Your instructions —
Both the line below containing "他の可視化手法との正答率の有" and the line containing "はじめに，評価構造に含まれる", along with every line between them, should be repeated exactly; no other line belongs in the answer.
** Exercise input follows **
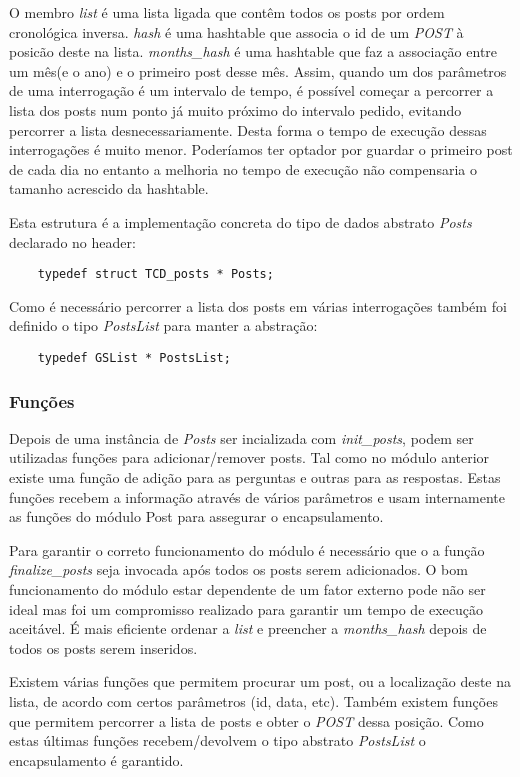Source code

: \documentclass[10pt]{article}
\begin{document}
	O membro \emph{list} é uma lista ligada que contêm todos os posts por ordem cronológica inversa. \emph{hash} é uma hashtable que associa o id de um \emph{POST} à posicão deste na lista. \emph{months\_hash} é uma hashtable que faz a associação entre um mês(e o ano) e o primeiro post desse mês. Assim, quando um dos parâmetros de uma interrogação é um intervalo de tempo, é possível começar a percorrer a lista dos posts num ponto já muito próximo do intervalo pedido, evitando percorrer a lista desnecessariamente. Desta forma o tempo de execução dessas interrogações é muito menor. Poderíamos ter optador por guardar o primeiro post de cada dia no entanto a melhoria no tempo de execução não compensaria o tamanho acrescido da hashtable. 

	Esta estrutura é a implementação concreta do tipo de dados abstrato \emph{Posts} declarado no header:
	\begin{lstlisting} 
	typedef struct TCD_posts * Posts;
	\end{lstlisting}

	Como é necessário percorrer a lista dos posts em várias interrogações também foi definido o tipo \emph{PostsList} para manter a abstração:
	\begin{lstlisting} 
	typedef GSList * PostsList;
	\end{lstlisting}

\subsubsection{Funções}	
	
	Depois de uma instância de \emph{Posts} ser incializada com \emph{init\_posts}, podem ser utilizadas funções para adicionar/remover posts. Tal como no módulo anterior existe uma função de adição para as perguntas e outras para as respostas. Estas funções recebem a informação através de vários parâmetros e usam internamente as funções do módulo Post para assegurar o encapsulamento.

	Para garantir o correto funcionamento do módulo é necessário que o a função \emph{finalize\_posts} seja invocada após todos os posts serem adicionados. O bom funcionamento do módulo estar dependente de um fator externo pode não ser ideal mas foi um compromisso realizado para garantir um tempo de execução aceitável. É mais eficiente ordenar a \emph{list} e preencher a \emph{months\_hash} depois de todos os posts serem inseridos.

	Existem várias funções que permitem procurar um post, ou a localização deste na lista, de acordo com certos parâmetros (id, data, etc). Também existem funções que permitem percorrer a lista de posts e obter o \emph{POST} dessa posição. Como estas últimas funções recebem/devolvem o tipo abstrato \emph{PostsList} o encapsulamento é garantido.
\end{document}
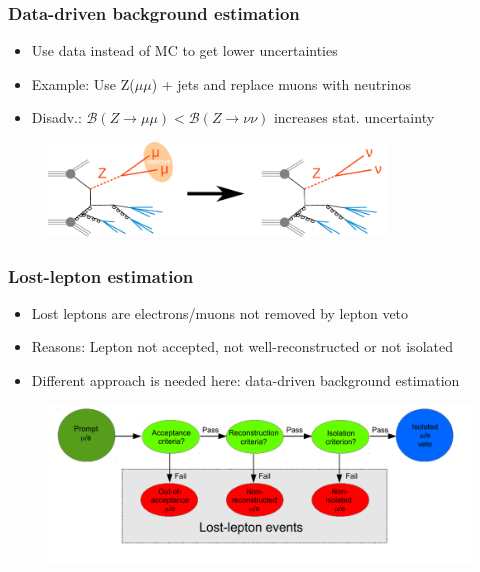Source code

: 


\begin{frame}
  \frametitle{Data-driven background estimation}
  \begin{itemize}
    \item Use data instead of MC to get lower uncertainties
    \item Example: Use Z($\mu \mu$) + jets and replace muons with neutrinos
    \item Disadv.: $\mathcal{B}(Z \rightarrow \mu \mu) < \mathcal{B}(Z \rightarrow \nu \nu)$ increases stat. uncertainty 
  \end{itemize}
  \begin{figure}[H]
    \centering
    \includegraphics[width=0.8\textwidth]{figures/zmumu}
  \end{figure}
\end{frame}

\begin{frame}
  \frametitle{Lost-lepton estimation}
  \begin{itemize}
    \item Lost leptons are electrons/muons not removed by lepton veto
    \item Reasons: Lepton not accepted, not well-reconstructed or not isolated
    \item Different approach is needed here: data-driven background estimation
  \end{itemize}

  \begin{figure}[H]
    \centering
     \includegraphics[width=\textwidth]{figures/lost-lepton.png}
  \end{figure}

\end{frame}

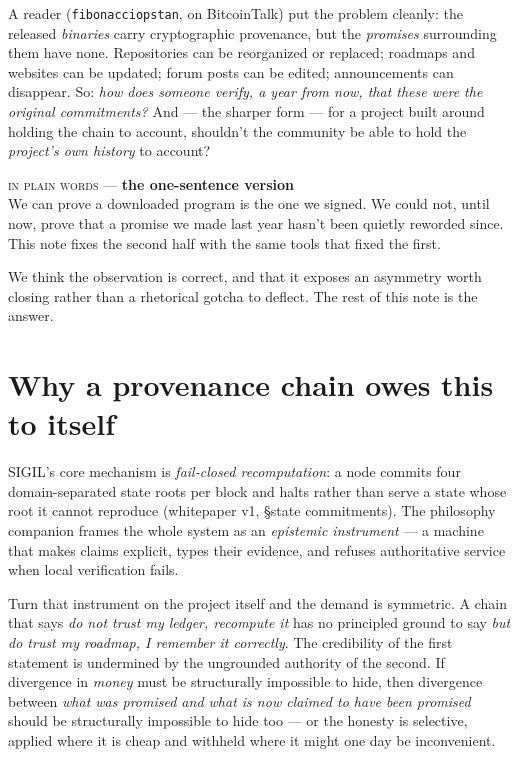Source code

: \documentclass[10pt,a4paper]{article}
\newcommand{\layman}[3]{%
\begin{tcolorbox}[enhanced,
  interior style={left color=#1!9,right color=white},
  colframe=#1!45!slate,boxrule=0.5pt,arc=3pt,
  borderline west={2.5pt}{0pt}{#1},
  left=9pt,right=9pt,top=7pt,bottom=7pt]
{\scriptsize\textcolor{#1}{\textsc{in plain words}}\; — \;\textbf{\small #2}}\\[3pt]
\small #3
\end{tcolorbox}}
\begin{document}
A reader (\texttt{fibonacciopstan}, on BitcoinTalk) put the problem cleanly: the
released \emph{binaries} carry cryptographic provenance, but the \emph{promises}
surrounding them have none. Repositories can be reorganized or replaced; roadmaps and
websites can be updated; forum posts can be edited; announcements can disappear. So:
\emph{how does someone verify, a year from now, that these were the original
commitments?} And --- the sharper form --- for a project built around holding the chain
to account, shouldn't the community be able to hold the \emph{project's own history}
to account?

\layman{sigilcyan}{the one-sentence version}{We can prove a downloaded program is the
one we signed. We could not, until now, prove that a promise we made last year hasn't
been quietly reworded since. This note fixes the second half with the same tools that
fixed the first.}

We think the observation is correct, and that it exposes an asymmetry worth closing
rather than a rhetorical gotcha to deflect. The rest of this note is the answer.

\section{Why a provenance chain owes this to itself}
SIGIL's core mechanism is \emph{fail-closed recomputation}: a node commits four
domain-separated state roots per block and halts rather than serve a state whose root
it cannot reproduce (whitepaper v1, \S state commitments). The philosophy companion
frames the whole system as an \emph{epistemic instrument} --- a machine that makes
claims explicit, types their evidence, and refuses authoritative service when local
verification fails.

Turn that instrument on the project itself and the demand is symmetric. A chain that
says \emph{do not trust my ledger, recompute it} has no principled ground to say
\emph{but do trust my roadmap, I remember it correctly}. The credibility of the first
statement is undermined by the ungrounded authority of the second. If divergence in
\emph{money} must be structurally impossible to hide, then divergence between
\emph{what was promised and what is now claimed to have been promised} should be
structurally impossible to hide too --- or the honesty is selective, applied where it
is cheap and withheld where it might one day be inconvenient.
\end{document}
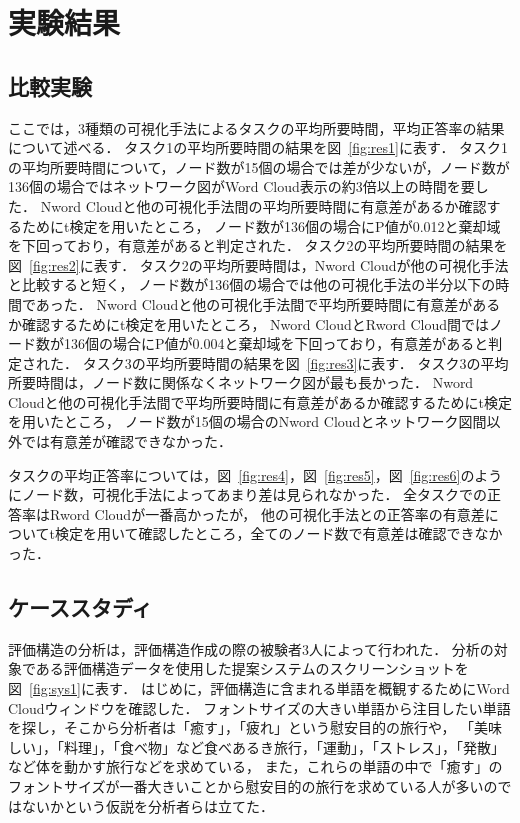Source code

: \documentclass[syuuron]{kuee}
\begin{document}
\chapter{実験結果}
	\section{比較実験}
	ここでは，3種類の可視化手法によるタスクの平均所要時間，平均正答率の結果について述べる．
	タスク1の平均所要時間の結果を図~\ref{fig:res1}に表す．
	タスク1の平均所要時間について，ノード数が15個の場合では差が少ないが，ノード数が136個の場合ではネットワーク図がWord Cloud表示の約3倍以上の時間を要した．
	Nword Cloudと他の可視化手法間の平均所要時間に有意差があるか確認するためにt検定を用いたところ，
	ノード数が136個の場合にP値が0.012と棄却域を下回っており，有意差があると判定された．
	タスク2の平均所要時間の結果を図~\ref{fig:res2}に表す．
	タスク2の平均所要時間は，Nword Cloudが他の可視化手法と比較すると短く，
	ノード数が136個の場合では他の可視化手法の半分以下の時間であった．
	Nword Cloudと他の可視化手法間で平均所要時間に有意差があるか確認するためにt検定を用いたところ，
	Nword CloudとRword Cloud間ではノード数が136個の場合にP値が0.004と棄却域を下回っており，有意差があると判定された．
	タスク3の平均所要時間の結果を図~\ref{fig:res3}に表す．
	タスク3の平均所要時間は，ノード数に関係なくネットワーク図が最も長かった．
	Nword Cloudと他の可視化手法間で平均所要時間に有意差があるか確認するためにt検定を用いたところ，
	ノード数が15個の場合のNword Cloudとネットワーク図間以外では有意差が確認できなかった．
	
	タスクの平均正答率については，図~\ref{fig:res4}，図~\ref{fig:res5}，図~\ref{fig:res6}のようにノード数，可視化手法によってあまり差は見られなかった．
	全タスクでの正答率はRword Cloudが一番高かったが，
	他の可視化手法との正答率の有意差についてt検定を用いて確認したところ，全てのノード数で有意差は確認できなかった．
		
	\section{ケーススタディ}
	評価構造の分析は，評価構造作成の際の被験者3人によって行われた．
	分析の対象である評価構造データを使用した提案システムのスクリーンショットを図~\ref{fig:sys1}に表す．
	はじめに，評価構造に含まれる単語を概観するためにWord Cloudウィンドウを確認した．
	フォントサイズの大きい単語から注目したい単語を探し，そこから分析者は「癒す」，「疲れ」という慰安目的の旅行や，
	「美味しい」，「料理」，「食べ物」など食べあるき旅行，「運動」，「ストレス」，「発散」など体を動かす旅行などを求めている，
	また，これらの単語の中で「癒す」のフォントサイズが一番大きいことから慰安目的の旅行を求めている人が多いのではないかという仮説を分析者らは立てた．
	
\end{document}
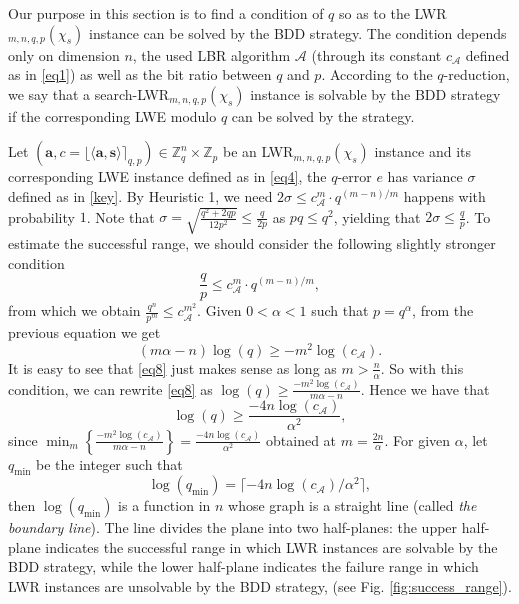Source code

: \documentclass[runningheads]{llncs}
\begin{document}
Our purpose in this section is to find a condition of $q$ so as to the LWR$_{m,n,q,p}(\chi_s)$ instance can be solved by the BDD strategy. The condition depends only on dimension $n$, the used LBR algorithm $\mathcal{A}$ (through its constant $c_{\mathcal{A}}$ defined as in \eqref{eq1}) as well as the bit ratio between $q$ and $p$. According to the $q$-reduction, we say that a search-LWR$_{m,n,q,p}(\chi_s)$ instance is solvable by the BDD strategy if the corresponding LWE modulo $q$ can be solved by the strategy.

Let $(\mathbf{a},c=\lfloor\langle \mathbf{a},\mathbf{s} \rangle \rceil_{q,p})\in \mathbb{Z}_q^n \times \mathbb{Z}_p$ be an LWR$_{m,n,q,p}(\chi_s)$ instance and its corresponding LWE instance defined as in \eqref{eq4}, the $q$-error $e$ has variance $\sigma$ defined as in \eqref{key}.
By Heuristic 1, we need
$2\sigma \leq c_{\mathcal{A}}^{m}\cdot q^{(m-n)/m}$
happens with probability $1$.
Note that $\sigma=\sqrt{\frac{q^2+2qp}{12p^2}} \leq \frac{q}{2p}$ as $pq \leq q^2$, yielding that $2\sigma \leq \frac{q}{p}$. 
To estimate the successful range, we should consider the following slightly stronger condition
\begin{equation*}
\frac{q}{p} \leq c_{\mathcal{A}}^{m}\cdot q^{(m-n)/m},
\end{equation*}
from which we obtain
$\frac{q^n}{p^m} \leq c_{\mathcal{A}}^{m^2}. $
Given $0<\alpha<1$ such that $p=q^{\alpha}$, from the previous equation we get 
\begin{equation}\label{eq8}
(m \alpha-n)\log (q) \geq -m^2 \log (c_{\mathcal{A}}).
\end{equation}
It is easy to see that \eqref{eq8} just makes sense as long as $m>\frac{n}{\alpha}$. So with this condition, we can rewrite \eqref{eq8} as
$\log (q) \geq \frac{-m^2 \log (c_{\mathcal{A}})}{m \alpha-n}.$
Hence we have that
\begin{equation*}
\log (q) \geq \frac{-4n  \log (c_{\mathcal{A}})}{\alpha^2},
\end{equation*}
since $ \min_{m} \left\{\frac{-m^2 \log (c_{\mathcal{A}})}{m \alpha-n}\right\}=\frac{-4n \log (c_{\mathcal{A}})}{\alpha^2}$ obtained at $m=\frac{2n}{\alpha}$. For given $\alpha$, let $q_{\text{min}}$ be the integer such that 
\begin{equation}\label{eq11}
\log (q_{\text{min}})=\lceil -4n  \log (c_{\mathcal{A}})/\alpha^2 \rceil,
\end{equation}
then $\log (q_{\text{min}})$ is a function in $n$ whose graph is a straight line (called \textit{the boundary line}). The line divides the plane into two half-planes: the upper half-plane indicates the successful range in which LWR instances are solvable by the BDD strategy, while the lower half-plane indicates the failure range in which LWR instances are unsolvable by the BDD strategy, (see Fig. \ref{fig:success_range}).
\end{document}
** End of Exercise input **
Reply to the exercise —
	他の可視化手法との正答率の有意差についてt検定を用いて確認したところ，全てのノード数で有意差は確認できなかった．
		
	\section{ケーススタディ}
	評価構造の分析は，評価構造作成の際の被験者3人によって行われた．
	分析の対象である評価構造データを使用した提案システムのスクリーンショットを図~\ref{fig:sys1}に表す．
	はじめに，評価構造に含まれる単語を概観するためにWord Cloudウィンドウを確認した．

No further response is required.